In this sense, it wouldn’t matter whether climate change was the result of sunspots, the man in the moon, flatulent cows or, as seems likely, a surfeit of CO2. Our chances of doing anything other than mitigate are remote. That is not, of course, an argument for doing nothing, as the Dutch have shown for many centuries. Dam building rather than hand wringing has an awful lot to recommend it.

For architects, the key questions will continue to be how buildings are powered, and how excess heat can be used to good effect. This will be particularly true of existing building stock; much unglamorous work will need to be done, but it will be vital and a necessary part of a strategy too often presented as a battle over travelling by plane, or indeed travelling at all. As far as energy production is concerned, I remain convinced that nuclear power needs to be part (not all) of the solution for the foreseeable future. The UK gave up a world-leading position in this area, preferring to burn coal and North Sea gas. The irony of the UK now importing electricity generated by nuclear power in France, while we agonize about replacing redundant nuclear plant, would be funny if it were not so embarrassing.

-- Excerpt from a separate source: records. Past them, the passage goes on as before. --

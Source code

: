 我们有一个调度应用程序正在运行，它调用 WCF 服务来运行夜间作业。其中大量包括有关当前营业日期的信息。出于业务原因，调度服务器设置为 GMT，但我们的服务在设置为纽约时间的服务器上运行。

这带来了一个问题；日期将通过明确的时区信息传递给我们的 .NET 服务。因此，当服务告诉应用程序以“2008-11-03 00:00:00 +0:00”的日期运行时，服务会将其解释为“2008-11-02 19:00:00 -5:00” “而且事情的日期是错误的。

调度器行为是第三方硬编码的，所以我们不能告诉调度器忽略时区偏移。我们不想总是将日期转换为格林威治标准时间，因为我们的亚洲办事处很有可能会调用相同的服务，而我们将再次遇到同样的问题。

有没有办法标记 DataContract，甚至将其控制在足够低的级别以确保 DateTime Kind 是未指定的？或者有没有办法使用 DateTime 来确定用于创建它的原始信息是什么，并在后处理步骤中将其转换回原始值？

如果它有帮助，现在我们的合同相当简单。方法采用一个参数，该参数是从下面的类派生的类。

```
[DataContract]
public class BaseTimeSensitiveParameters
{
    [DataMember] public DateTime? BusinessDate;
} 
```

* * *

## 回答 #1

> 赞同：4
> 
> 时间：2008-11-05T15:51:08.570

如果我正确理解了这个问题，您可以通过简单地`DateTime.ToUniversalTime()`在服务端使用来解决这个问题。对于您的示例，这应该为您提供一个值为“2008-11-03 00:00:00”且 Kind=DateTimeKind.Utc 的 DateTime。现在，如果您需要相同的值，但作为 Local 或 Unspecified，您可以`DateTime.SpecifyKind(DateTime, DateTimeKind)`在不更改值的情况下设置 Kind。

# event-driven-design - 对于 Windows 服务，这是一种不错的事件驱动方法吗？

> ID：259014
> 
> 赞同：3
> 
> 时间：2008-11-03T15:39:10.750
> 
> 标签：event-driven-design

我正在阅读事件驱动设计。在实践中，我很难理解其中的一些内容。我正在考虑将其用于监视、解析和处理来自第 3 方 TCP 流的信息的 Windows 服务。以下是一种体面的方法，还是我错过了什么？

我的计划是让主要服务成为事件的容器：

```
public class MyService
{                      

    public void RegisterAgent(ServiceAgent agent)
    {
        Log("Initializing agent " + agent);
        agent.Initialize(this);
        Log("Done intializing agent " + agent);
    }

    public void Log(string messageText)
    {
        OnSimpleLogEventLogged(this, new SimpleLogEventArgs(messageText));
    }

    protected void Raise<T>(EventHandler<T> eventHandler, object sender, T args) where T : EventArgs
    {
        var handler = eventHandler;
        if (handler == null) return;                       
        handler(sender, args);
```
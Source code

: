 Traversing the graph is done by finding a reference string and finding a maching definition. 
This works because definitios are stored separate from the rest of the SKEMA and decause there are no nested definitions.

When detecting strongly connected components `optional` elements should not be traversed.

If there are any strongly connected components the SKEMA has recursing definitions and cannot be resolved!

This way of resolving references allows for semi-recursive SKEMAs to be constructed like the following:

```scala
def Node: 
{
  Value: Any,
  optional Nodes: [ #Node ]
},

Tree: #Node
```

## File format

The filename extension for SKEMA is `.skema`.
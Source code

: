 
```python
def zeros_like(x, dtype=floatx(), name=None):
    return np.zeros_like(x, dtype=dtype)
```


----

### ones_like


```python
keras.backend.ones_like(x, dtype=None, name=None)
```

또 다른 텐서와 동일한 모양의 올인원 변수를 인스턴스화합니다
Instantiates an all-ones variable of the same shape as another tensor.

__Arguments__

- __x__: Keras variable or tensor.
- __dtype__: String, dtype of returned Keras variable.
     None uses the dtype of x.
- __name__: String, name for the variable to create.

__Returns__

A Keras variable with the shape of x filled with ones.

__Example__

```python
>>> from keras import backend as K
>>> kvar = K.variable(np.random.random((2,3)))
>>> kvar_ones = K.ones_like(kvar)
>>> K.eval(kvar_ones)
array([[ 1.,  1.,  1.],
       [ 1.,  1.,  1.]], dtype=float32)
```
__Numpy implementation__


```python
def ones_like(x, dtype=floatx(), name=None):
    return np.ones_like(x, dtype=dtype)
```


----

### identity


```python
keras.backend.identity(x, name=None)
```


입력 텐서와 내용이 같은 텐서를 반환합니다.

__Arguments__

Of course if all our energy were generated from ‘virtuous’ carbon-free sources, then we could presumably run the air-conditioning all day and every day without feeling too guilty. For many at Copenhagen, the question of climate guilt looms large. Those two ends of the spectrum are a Manichean version of everyday weather forecasters. For the rest of us, we are likely to depend on relatively old-fashioned engineering to keep us warm and dry, while scientists refine their propositions as to where we go from here, and how we should try to get there.